Court Opinion

ID: 7219383
Source: CourtListenerOpinion
Date Created: 2022-07-25 03:46:28.931235+00
Date Added: 2024-06-11T16:17:10.072903
License: Public Domain

On Rehearing.
HINCKS, District Judge.
On rehearing the defendant argues that the court fell into error finding patentability in the Whitney patent in view of the fact that the prior art is replete with means for the application of cam-produced friction to lock sliders of various types. It is urged that the problem which confronted Whitney was essentially a problem in the art of locking rather than one pertaining to the art of slide fasteners. Since in locking devices the use of cam-produced friction is old, it is argued that Whitney disclosed neither invention nor novelty in applying that familiar locking means to a new use on an old type of slider.

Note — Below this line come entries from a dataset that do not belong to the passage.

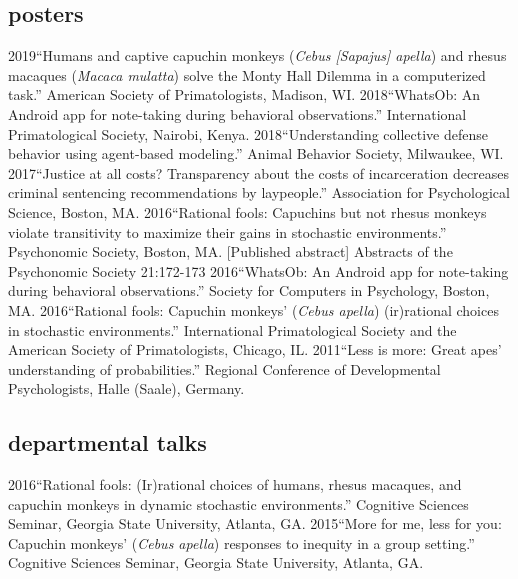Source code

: \documentclass[]{friggeri-cv}
\begin{document}

\subsection{posters}

\begin{entrylist2}
  \entrytwo
    {2019}{``Humans and captive capuchin monkeys (\emph{Cebus [Sapajus] apella}) and rhesus macaques (\emph{Macaca mulatta}) solve the Monty Hall Dilemma in a computerized task.'' American Society of Primatologists, Madison, WI.}
  \entrytwo
    {2018}{``WhatsOb: An Android app for note-taking during behavioral observations.'' International Primatological Society, Nairobi, Kenya.}
  \entrytwo
    {2018}{``Understanding collective defense behavior using agent-based modeling.'' Animal Behavior Society, Milwaukee, WI.}
  \entrytwo
    {2017}{``Justice at all costs? Transparency about the costs of incarceration decreases criminal sentencing recommendations by laypeople.'' Association for Psychological Science, Boston, MA.}
\entrytwo
    {2016}{``Rational fools: Capuchins but not rhesus monkeys violate transitivity to maximize their gains in stochastic environments.'' Psychonomic Society, Boston, MA. [Published abstract] Abstracts of the Psychonomic Society 21:172-173}
  \entrytwo
    {2016}{``WhatsOb: An Android app for note-taking during behavioral observations.'' Society for Computers in Psychology, Boston, MA.}
  \entrytwo
    {2016}{``Rational fools: Capuchin monkeys' (\emph{Cebus apella}) (ir)rational choices in stochastic environments.'' International Primatological Society and the American Society of Primatologists, Chicago, IL.}
  \entrytwo
    {2011}{``Less is more: Great apes' understanding of probabilities.'' Regional Conference of Developmental Psychologists, Halle (Saale), Germany.}
\end{entrylist2}




\subsection{departmental talks}

\begin{entrylist2}
  \entrytwo
    {2016}{``Rational fools: (Ir)rational choices of humans, rhesus macaques, and capuchin monkeys in dynamic stochastic environments.'' Cognitive Sciences Seminar, Georgia State University, Atlanta, GA.}
  \entrytwo
    {2015}{``More for me, less for you: Capuchin monkeys' (\emph{Cebus apella}) responses to inequity in a group setting.'' Cognitive Sciences Seminar, Georgia State University, Atlanta, GA.}
\end{entrylist2}
\end{document}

In support of this claim the defendant relies largely on Stearns & Co. v. Russell (C. C. A.) 85 F. 218, and Jay v. Weinberg (C. C. A.) 262 F. 973, 974. As I read the Stearns Case, the invention of the patent there in suit covered merely a suction bar designed only for holding pills. The specifications and the claims, at least so far as reported, indicate that other means not specified by the patent should be used to control the suction bar in its movements in the dipping and drying process. The court found that the device of the patent was almost a replica of a suc*182tion device used to feed paper into a press as one element or subcombination of the patent covering a larger machine, and, as I read the opinion, held only that no patentable invention or novelty was required to appropriate one element or subcombination from an earlier machine and use it as an independent tool for another use in another process. Clearly this holding eannot> control the decision here. For Whitney did more than to appropriate a cam and lever from the prior art and use it as a separate tool. Instead, he contrived to adapt a cam into co-operative combination with an operable slide fastener. To be sure, the slide fastener of his combination, independently considered, may have lacked invention and novelty. But it, was the combination, rather than any element thereof, which was claimed as the patentable invention.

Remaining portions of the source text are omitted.